If your company has one or more establishments in the EU, you have probably heard of, or even started preparing for, the implementation of the General Data Protection Regulation (GDPR), which will apply as from 25 May 2018.
But even if your company is not established in the EU, the GDPR may be relevant for your company.
The territorial scope of the GDPR is broad. Anyone actively offering goods or services to citizens in the EU is caught by the GDPR. This also applies to organisations that monitor the behaviour of individuals in the EU.
Some examples in which GDPR will or may be triggered:
- Your headquarters are based outside the EU, but you closely work with an EU sales agent or EU subsidiary that enables you to sell your products or services to EU customers (note: also in case of B2B)

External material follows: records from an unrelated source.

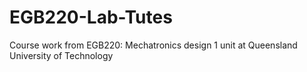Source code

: # EGB220-Lab-Tutes
Course work from EGB220: Mechatronics design 1 unit at Queensland University of Technology
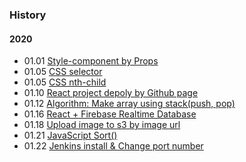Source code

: ### History

#### 2020
- 01.01 [Style-component by Props](https://eomtttttt-develop.tistory.com/211)
- 01.05 [CSS selector](https://eomtttttt-develop.tistory.com/212)
- 01.05 [CSS nth-child](https://eomtttttt-develop.tistory.com/213)
- 01.10 [React project depoly by Github page](https://eomtttttt-develop.tistory.com/217)
- 01.12 [Algorithm: Make array using stack(push, pop)](https://eomtttttt-develop.tistory.com/218)
- 01.16 [React + Firebase Realtime Database](https://eomtttttt-develop.tistory.com/219)
- 01.18 [Upload image to s3 by image url](https://eomtttttt-develop.tistory.com/220)
- 01.21 [JavaScript Sort()](https://eomtttttt-develop.tistory.com/221)
- 01.22 [Jenkins install & Change port number](https://eomtttttt-develop.tistory.com/222)
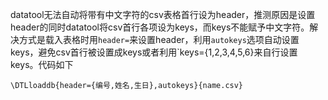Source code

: datatool无法自动将带有中文字符的csv表格首行设为header，推测原因是设置header的同时datatool将csv首行各项设为keys，而keys不能赋予中文字符。解决方式是载入表格时用`header=`来设置header，利用`autokeys`选项自动设置keys，避免csv首行被设置成keys或者利用`keys={1,2,3,4,5,6}来自行设置keys。代码如下

`\DTLloaddb{header={编号,姓名,生日},autokeys}{name.csv}`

- Your headquarters are based outside the EU, but you have a website on which you target EU customers to buy your products or services
- You outsource your HR administration to an EU based company
- You use a data center in the EU for your global CRM database
- You use online profiling techniques with respect to EU citizens
Turn a necessity into an opportunity
GDPR compliance has become a boardroom topic, mainly because of the severe sanction on non-compliance (fines as high as EUR 20 million or 4% of the annual worldwide turnover). But when dealing with the EU, GDPR compliance could also be a business opportunity and competitive advantage. GDPR can be considered amongst the highest data protection standards, making your business dealings and the exchange of data involving the EU smoother and easier.